__Task item__
Set the images aside and retype the whole listing exactly.

__Extracted information__
________________________

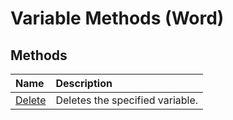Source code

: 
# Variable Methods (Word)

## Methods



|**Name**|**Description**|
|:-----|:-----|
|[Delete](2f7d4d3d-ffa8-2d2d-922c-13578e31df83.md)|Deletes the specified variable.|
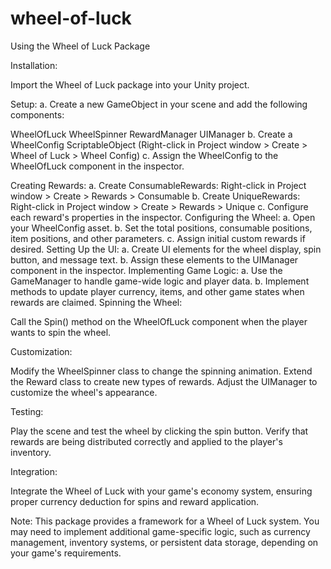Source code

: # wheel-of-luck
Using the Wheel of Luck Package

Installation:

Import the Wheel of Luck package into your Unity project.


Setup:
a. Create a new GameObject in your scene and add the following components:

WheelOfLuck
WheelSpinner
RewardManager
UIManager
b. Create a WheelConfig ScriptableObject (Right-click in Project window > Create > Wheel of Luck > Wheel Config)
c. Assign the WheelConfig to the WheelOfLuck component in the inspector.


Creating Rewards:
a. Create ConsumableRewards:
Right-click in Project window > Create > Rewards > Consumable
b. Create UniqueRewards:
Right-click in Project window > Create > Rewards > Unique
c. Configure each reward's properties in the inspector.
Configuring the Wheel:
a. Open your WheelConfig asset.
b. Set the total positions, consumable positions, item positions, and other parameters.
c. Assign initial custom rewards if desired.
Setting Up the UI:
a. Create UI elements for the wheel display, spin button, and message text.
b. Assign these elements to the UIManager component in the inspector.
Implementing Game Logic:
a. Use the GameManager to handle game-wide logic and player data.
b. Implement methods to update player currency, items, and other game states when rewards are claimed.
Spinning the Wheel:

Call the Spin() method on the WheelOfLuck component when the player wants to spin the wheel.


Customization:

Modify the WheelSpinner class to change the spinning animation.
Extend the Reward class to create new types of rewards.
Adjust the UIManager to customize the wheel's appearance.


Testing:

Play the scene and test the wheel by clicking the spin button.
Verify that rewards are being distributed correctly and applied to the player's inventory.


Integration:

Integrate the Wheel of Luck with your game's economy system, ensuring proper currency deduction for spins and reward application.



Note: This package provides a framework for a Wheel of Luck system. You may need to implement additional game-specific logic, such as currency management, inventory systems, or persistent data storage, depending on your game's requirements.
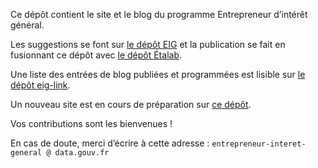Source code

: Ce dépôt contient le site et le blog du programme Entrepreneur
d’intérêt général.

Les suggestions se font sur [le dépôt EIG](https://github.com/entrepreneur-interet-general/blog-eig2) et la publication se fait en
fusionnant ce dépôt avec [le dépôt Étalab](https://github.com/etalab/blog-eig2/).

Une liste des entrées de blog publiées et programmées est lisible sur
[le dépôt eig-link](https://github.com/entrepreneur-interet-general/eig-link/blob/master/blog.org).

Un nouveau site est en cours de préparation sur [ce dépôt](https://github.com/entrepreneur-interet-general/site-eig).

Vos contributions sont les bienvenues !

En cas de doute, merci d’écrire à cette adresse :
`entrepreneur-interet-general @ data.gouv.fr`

________________________

__Task output__
Source code

: 
# Variable Methods (Word)

## Methods



|**Name**|**Description**|
|:-----|:-----|
|[Delete](2f7d4d3d-ffa8-2d2d-922c-13578e31df83.md)|Deletes the specified variable.|
Source code

: # wheel-of-luck
Using the Wheel of Luck Package

Installation:

Import the Wheel of Luck package into your Unity project.


Setup:
a. Create a new GameObject in your scene and add the following components:

WheelOfLuck
WheelSpinner
RewardManager
UIManager
b. Create a WheelConfig ScriptableObject (Right-click in Project window > Create > Wheel of Luck > Wheel Config)
c. Assign the WheelConfig to the WheelOfLuck component in the inspector.


Creating Rewards:
a. Create ConsumableRewards:
Right-click in Project window > Create > Rewards > Consumable
b. Create UniqueRewards:
Right-click in Project window > Create > Rewards > Unique
c. Configure each reward's properties in the inspector.
Configuring the Wheel:
a. Open your WheelConfig asset.
b. Set the total positions, consumable positions, item positions, and other parameters.
c. Assign initial custom rewards if desired.
Setting Up the UI:
a. Create UI elements for the wheel display, spin button, and message text.
b. Assign these elements to the UIManager component in the inspector.
Implementing Game Logic:
a. Use the GameManager to handle game-wide logic and player data.
b. Implement methods to update player currency, items, and other game states when rewards are claimed.
Spinning the Wheel:

Call the Spin() method on the WheelOfLuck component when the player wants to spin the wheel.


Customization:

Modify the WheelSpinner class to change the spinning animation.
Extend the Reward class to create new types of rewards.
Adjust the UIManager to customize the wheel's appearance.


Testing:

Play the scene and test the wheel by clicking the spin button.
Verify that rewards are being distributed correctly and applied to the player's inventory.


Integration:

Integrate the Wheel of Luck with your game's economy system, ensuring proper currency deduction for spins and reward application.



Note: This package provides a framework for a Wheel of Luck system. You may need to implement additional game-specific logic, such as currency management, inventory systems, or persistent data storage, depending on your game's requirements.
Source code

: Ce dépôt contient le site et le blog du programme Entrepreneur
d’intérêt général.

Les suggestions se font sur [le dépôt EIG](https://github.com/entrepreneur-interet-general/blog-eig2) et la publication se fait en
fusionnant ce dépôt avec [le dépôt Étalab](https://github.com/etalab/blog-eig2/).

Une liste des entrées de blog publiées et programmées est lisible sur
[le dépôt eig-link](https://github.com/entrepreneur-interet-general/eig-link/blob/master/blog.org).

Un nouveau site est en cours de préparation sur [ce dépôt](https://github.com/entrepreneur-interet-general/site-eig).

Vos contributions sont les bienvenues !

En cas de doute, merci d’écrire à cette adresse :
`entrepreneur-interet-general @ data.gouv.fr`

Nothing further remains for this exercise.